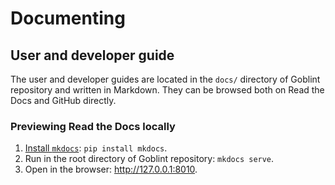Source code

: # Documenting

## User and developer guide
The user and developer guides are located in the `docs/` directory of Goblint repository and written in Markdown.
They can be browsed both on Read the Docs and GitHub directly.

### Previewing Read the Docs locally
1. [Install `mkdocs`](https://www.mkdocs.org/#installing-mkdocs): `pip install mkdocs`.
2. Run in the root directory of Goblint repository: `mkdocs serve`.
3. Open in the browser: <http://127.0.0.1:8010>.
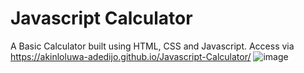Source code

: # Javascript Calculator

A Basic Calculator built using HTML, CSS and Javascript. Access via https://akinloluwa-adedijo.github.io/Javascript-Calculator/
![image](https://user-images.githubusercontent.com/89050852/210304874-1ae6aa76-b957-44d2-a812-7c6636ef6343.png)
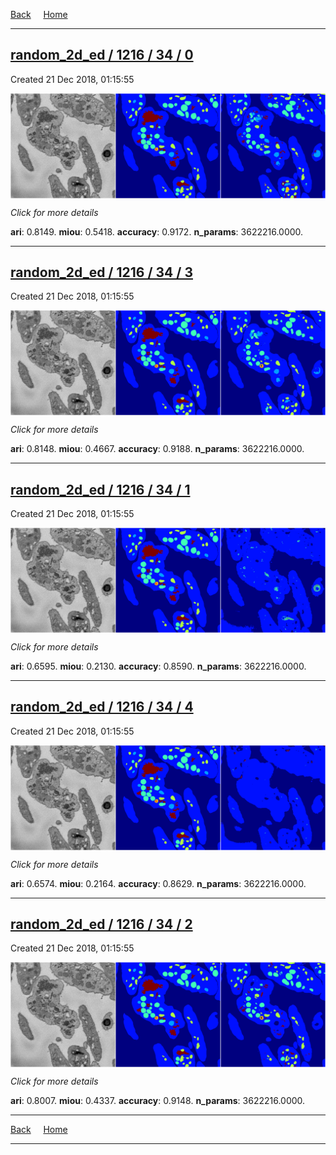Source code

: 
[Back](..)&nbsp;&nbsp;&nbsp;&nbsp;&nbsp;[Home](https://leapmanlab.github.io/snapshots)

---

<div class="summary"><a href="0"><h2>random_2d_ed / 1216 / 34 / 0</h2></a><p>Created 21 Dec 2018, 01:15:55
</p><a href="0"><img src="0/media/summary.png" align="center"></a><p>
<i>Click for more details</i>
</p></div>

**ari**: 0.8149. **miou**: 0.5418. **accuracy**: 0.9172. **n_params**: 3622216.0000. 

---

<div class="summary"><a href="3"><h2>random_2d_ed / 1216 / 34 / 3</h2></a><p>Created 21 Dec 2018, 01:15:55
</p><a href="3"><img src="3/media/summary.png" align="center"></a><p>
<i>Click for more details</i>
</p></div>

**ari**: 0.8148. **miou**: 0.4667. **accuracy**: 0.9188. **n_params**: 3622216.0000. 

---

<div class="summary"><a href="1"><h2>random_2d_ed / 1216 / 34 / 1</h2></a><p>Created 21 Dec 2018, 01:15:55
</p><a href="1"><img src="1/media/summary.png" align="center"></a><p>
<i>Click for more details</i>
</p></div>

**ari**: 0.6595. **miou**: 0.2130. **accuracy**: 0.8590. **n_params**: 3622216.0000. 

---

<div class="summary"><a href="4"><h2>random_2d_ed / 1216 / 34 / 4</h2></a><p>Created 21 Dec 2018, 01:15:55
</p><a href="4"><img src="4/media/summary.png" align="center"></a><p>
<i>Click for more details</i>
</p></div>

**ari**: 0.6574. **miou**: 0.2164. **accuracy**: 0.8629. **n_params**: 3622216.0000. 

---

<div class="summary"><a href="2"><h2>random_2d_ed / 1216 / 34 / 2</h2></a><p>Created 21 Dec 2018, 01:15:55
</p><a href="2"><img src="2/media/summary.png" align="center"></a><p>
<i>Click for more details</i>
</p></div>

**ari**: 0.8007. **miou**: 0.4337. **accuracy**: 0.9148. **n_params**: 3622216.0000. 

---

[Back](..)&nbsp;&nbsp;&nbsp;&nbsp;&nbsp;[Home](https://leapmanlab.github.io/snapshots)

---
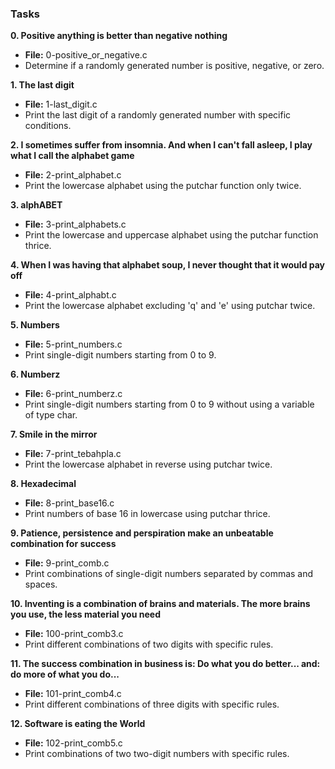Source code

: ### Tasks

**0. Positive anything is better than negative nothing**
- **File:** 0-positive_or_negative.c
- Determine if a randomly generated number is positive, negative, or zero.

**1. The last digit**
- **File:** 1-last_digit.c
- Print the last digit of a randomly generated number with specific conditions.

**2. I sometimes suffer from insomnia. And when I can't fall asleep, I play what I call the alphabet game**
- **File:** 2-print_alphabet.c
- Print the lowercase alphabet using the putchar function only twice.

**3. alphABET**
- **File:** 3-print_alphabets.c
- Print the lowercase and uppercase alphabet using the putchar function thrice.

**4. When I was having that alphabet soup, I never thought that it would pay off**
- **File:** 4-print_alphabt.c
- Print the lowercase alphabet excluding 'q' and 'e' using putchar twice.

**5. Numbers**
- **File:** 5-print_numbers.c
- Print single-digit numbers starting from 0 to 9.

**6. Numberz**
- **File:** 6-print_numberz.c
- Print single-digit numbers starting from 0 to 9 without using a variable of type char.

**7. Smile in the mirror**
- **File:** 7-print_tebahpla.c
- Print the lowercase alphabet in reverse using putchar twice.

**8. Hexadecimal**
- **File:** 8-print_base16.c
- Print numbers of base 16 in lowercase using putchar thrice.

**9. Patience, persistence and perspiration make an unbeatable combination for success**
- **File:** 9-print_comb.c
- Print combinations of single-digit numbers separated by commas and spaces.

**10. Inventing is a combination of brains and materials. The more brains you use, the less material you need**
- **File:** 100-print_comb3.c
- Print different combinations of two digits with specific rules.

**11. The success combination in business is: Do what you do better... and: do more of what you do...**
- **File:** 101-print_comb4.c
- Print different combinations of three digits with specific rules.

**12. Software is eating the World**
- **File:** 102-print_comb5.c
- Print combinations of two two-digit numbers with specific rules.
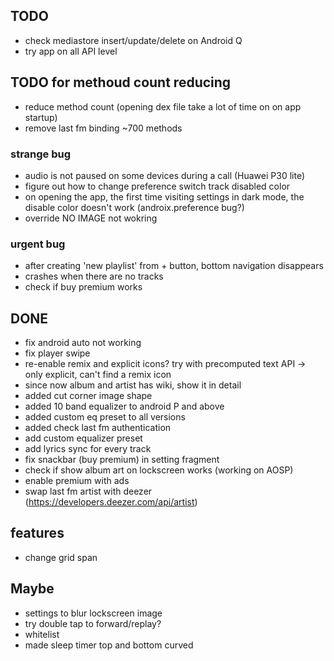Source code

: ## TODO
- check mediastore insert/update/delete on Android Q
- try app on all API level

## TODO for methoud count reducing
- reduce method count (opening dex file take a lot of time on on app startup)
- remove last fm binding ~700 methods

### strange bug 
- audio is not paused on some devices during a call (Huawei P30 lite)
- figure out how to change preference switch track disabled color
- on opening the app, the first time visiting settings in dark mode, the disable color doesn't work (androix.preference bug?)
- override NO IMAGE not wokring

### urgent bug
- after creating 'new playlist' from + button, bottom navigation disappears
- crashes when there are no tracks
- check if buy premium works

## DONE
- fix android auto not working
- fix player swipe
- re-enable remix and explicit icons? try with precomputed text API -> only explicit, can't find a remix icon
- since now album and artist has wiki, show it in detail
- added cut corner image shape
- added 10 band equalizer to android P and above
- added custom eq preset to all versions
- added check last fm authentication
- add custom equalizer preset
- add lyrics sync for every track
- fix snackbar (buy premium) in setting fragment
- check if show album art on lockscreen works (working on AOSP)
- enable premium with ads
- swap last fm artist with deezer (https://developers.deezer.com/api/artist) 


## features
- change grid span

## Maybe
- settings to blur lockscreen image
- try double tap to forward/replay?
- whitelist
- made sleep timer top and bottom curved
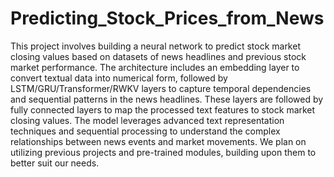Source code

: # Predicting_Stock_Prices_from_News
This project involves building a neural network to predict stock market closing values based on datasets of news headlines and previous stock market performance. The architecture includes an embedding layer to convert textual data into numerical form, followed by LSTM/GRU/Transformer/RWKV layers to capture temporal dependencies and sequential patterns in the news headlines. These layers are followed by fully connected layers to map the processed text features to stock market closing values. The model leverages advanced text representation techniques and sequential processing to understand the complex relationships between news events and market movements. We plan on utilizing previous projects and pre-trained modules, building upon them to better suit our needs. 
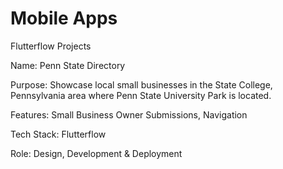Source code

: # Mobile Apps
Flutterflow Projects

Name: Penn State Directory

Purpose: Showcase local small businesses in the State College, Pennsylvania area where Penn State University Park is located.

Features: Small Business Owner Submissions, Navigation

Tech Stack: Flutterflow

Role: Design, Development & Deployment
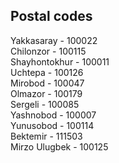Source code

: ## Postal codes

Yakkasaray - 100022</br>
Chilonzor - 100115</br>
Shayhontokhur - 100011</br>
Uchtepa - 100126</br>
Mirobod - 100047</br>
Olmazor - 100179</br>
Sergeli - 100085</br>
Yashnobod - 100007</br>
Yunusobod - 100114</br>
Bektemir - 111503</br>
Mirzo Ulugbek - 100125</br>
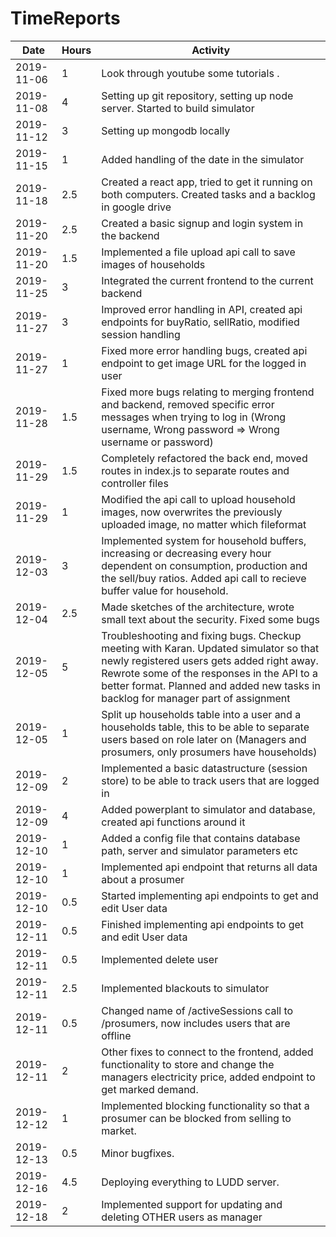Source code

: # TimeReports

| Date        | Hours   | Activity                                       |
| ----------- | ------- |------------------------------------------------|
| 2019-11-06  | 1       | Look through youtube some tutorials .          |
| 2019-11-08  | 4       | Setting up git repository, setting up node server. Started to build simulator |
| 2019-11-12  | 3       | Setting up mongodb locally |
| 2019-11-15  | 1       | Added handling of the date in the simulator |
| 2019-11-18  | 2.5     | Created a react app, tried to get it running on both computers. Created tasks and a backlog in google drive |
| 2019-11-20  | 2.5       | Created a basic signup and login system in the backend |
| 2019-11-20  | 1.5       | Implemented a file upload api call to save images of households |
| 2019-11-25  | 3       | Integrated the current frontend to the current backend |
| 2019-11-27  | 3       | Improved error handling in API, created api endpoints for buyRatio, sellRatio, modified session handling |
| 2019-11-27  | 1       | Fixed more error handling bugs, created api endpoint to get image URL for the logged in user |
| 2019-11-28  | 1.5       | Fixed more bugs relating to merging frontend and backend, removed specific error messages when trying to log in (Wrong username, Wrong password => Wrong username or password) |
| 2019-11-29  | 1.5       | Completely refactored the back end, moved routes in index.js to separate routes and controller files |
| 2019-11-29  | 1       | Modified the api call to upload household images, now overwrites the previously uploaded image, no matter which fileformat |
| 2019-12-03  | 3       | Implemented system for household buffers, increasing or decreasing every hour dependent on consumption, production and the sell/buy ratios. Added api call to recieve buffer value for household. |
| 2019-12-04  | 2.5       | Made sketches of the architecture, wrote small text about the security. Fixed some bugs |
| 2019-12-05  | 5       | Troubleshooting and fixing bugs. Checkup meeting with Karan. Updated simulator so that newly registered users gets added right away. Rewrote some of the responses in the API to a better format. Planned and added new tasks in backlog for manager part of assignment |
| 2019-12-05  | 1       | Split up households table into a user and a households table, this to be able to separate users based on role later on (Managers and prosumers, only prosumers have households) |
| 2019-12-09  | 2       | Implemented a basic datastructure (session store) to be able to track users that are logged in |
| 2019-12-09  | 4       | Added powerplant to simulator and database, created api functions around it |
| 2019-12-10  | 1       | Added a config file that contains database path, server and simulator parameters etc |
| 2019-12-10  | 1       | Implemented api endpoint that returns all data about a prosumer |
| 2019-12-10  | 0.5     | Started implementing api endpoints to get and edit User data |
| 2019-12-11  | 0.5     | Finished implementing api endpoints to get and edit User data |
| 2019-12-11  | 0.5     | Implemented delete user |
| 2019-12-11  | 2.5     | Implemented blackouts to simulator |
| 2019-12-11  | 0.5     | Changed name of /activeSessions call to /prosumers, now includes users that are offline |
| 2019-12-11  | 2       | Other fixes to connect to the frontend, added functionality to store and change the managers electricity price, added endpoint to get marked demand. |
| 2019-12-12  | 1       | Implemented blocking functionality so that a prosumer can be blocked from selling to market. |
| 2019-12-13  | 0.5       | Minor bugfixes. |
| 2019-12-16  | 4.5       | Deploying everything to LUDD server. |
| 2019-12-18  | 2       | Implemented support for updating and deleting OTHER users as manager |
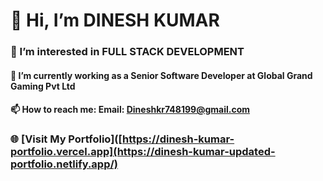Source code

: # 👋 Hi, I’m DINESH KUMAR

### 👀 I’m interested in FULL STACK DEVELOPMENT

#### 🌱 I’m currently working as a Senior Software Developer at Global Grand Gaming Pvt Ltd

#### 📫 How to reach me: Email: [Dineshkr748199@gmail.com](mailto:Dineshkr748199@gmail.com)

### 🌐 [Visit My Portfolio]([https://dinesh-kumar-portfolio.vercel.app](https://dinesh-kumar-updated-portfolio.netlify.app/)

• • • • • • •

WHAT THE EXERCISE ASKS
Whenever the string "opening" shows up in a line of the entries, copy that line.

SOLUTION TO THE PROBLEM
- reduce method count (opening dex file take a lot of time on on app startup)
- on opening the app, the first time visiting settings in dark mode, the disable color doesn't work (androix.preference bug?)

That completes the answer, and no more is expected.